• [Data extract]:
# # # # # # #

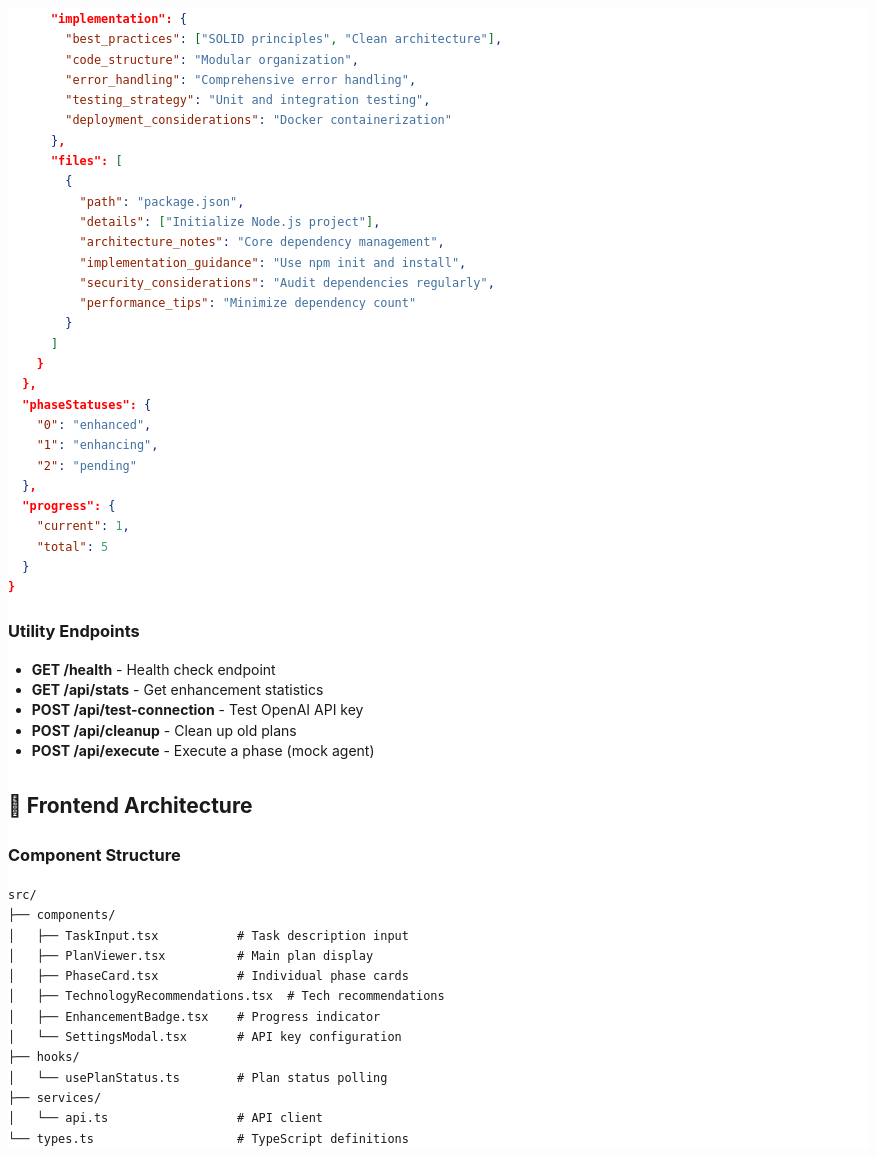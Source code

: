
 ```json
      "implementation": {
        "best_practices": ["SOLID principles", "Clean architecture"],
        "code_structure": "Modular organization",
        "error_handling": "Comprehensive error handling",
        "testing_strategy": "Unit and integration testing",
        "deployment_considerations": "Docker containerization"
      },
      "files": [
        {
          "path": "package.json",
          "details": ["Initialize Node.js project"],
          "architecture_notes": "Core dependency management",
          "implementation_guidance": "Use npm init and install",
          "security_considerations": "Audit dependencies regularly",
          "performance_tips": "Minimize dependency count"
        }
      ]
    }
  },
  "phaseStatuses": {
    "0": "enhanced",
    "1": "enhancing",
    "2": "pending"
  },
  "progress": {
    "current": 1,
    "total": 5
  }
}
```

### **Utility Endpoints**

- **GET /health** - Health check endpoint
- **GET /api/stats** - Get enhancement statistics
- **POST /api/test-connection** - Test OpenAI API key
- **POST /api/cleanup** - Clean up old plans
- **POST /api/execute** - Execute a phase (mock agent)

## 🎨 **Frontend Architecture**

### **Component Structure**

```
src/
├── components/
│   ├── TaskInput.tsx           # Task description input
│   ├── PlanViewer.tsx          # Main plan display
│   ├── PhaseCard.tsx           # Individual phase cards
│   ├── TechnologyRecommendations.tsx  # Tech recommendations
│   ├── EnhancementBadge.tsx    # Progress indicator
│   └── SettingsModal.tsx       # API key configuration
├── hooks/
│   └── usePlanStatus.ts        # Plan status polling
├── services/
│   └── api.ts                  # API client
└── types.ts                    # TypeScript definitions
```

# # # # # # #

• [Aim of the task]: Could you write all the entries out again exactly, but without their pictures?

• [Answer]:
Source code

:
 ```json
      "implementation": {
        "best_practices": ["SOLID principles", "Clean architecture"],
        "code_structure": "Modular organization",
        "error_handling": "Comprehensive error handling",
        "testing_strategy": "Unit and integration testing",
        "deployment_considerations": "Docker containerization"
      },
      "files": [
        {
          "path": "package.json",
          "details": ["Initialize Node.js project"],
          "architecture_notes": "Core dependency management",
          "implementation_guidance": "Use npm init and install",
          "security_considerations": "Audit dependencies regularly",
          "performance_tips": "Minimize dependency count"
        }
      ]
    }
  },
  "phaseStatuses": {
    "0": "enhanced",
    "1": "enhancing",
    "2": "pending"
  },
  "progress": {
    "current": 1,
    "total": 5
  }
}
```

### **Utility Endpoints**

- **GET /health** - Health check endpoint
- **GET /api/stats** - Get enhancement statistics
- **POST /api/test-connection** - Test OpenAI API key
- **POST /api/cleanup** - Clean up old plans
- **POST /api/execute** - Execute a phase (mock agent)

## 🎨 **Frontend Architecture**

### **Component Structure**

```
src/
├── components/
│   ├── TaskInput.tsx           # Task description input
│   ├── PlanViewer.tsx          # Main plan display
│   ├── PhaseCard.tsx           # Individual phase cards
│   ├── TechnologyRecommendations.tsx  # Tech recommendations
│   ├── EnhancementBadge.tsx    # Progress indicator
│   └── SettingsModal.tsx       # API key configuration
├── hooks/
│   └── usePlanStatus.ts        # Plan status polling
├── services/
│   └── api.ts                  # API client
└── types.ts                    # TypeScript definitions
```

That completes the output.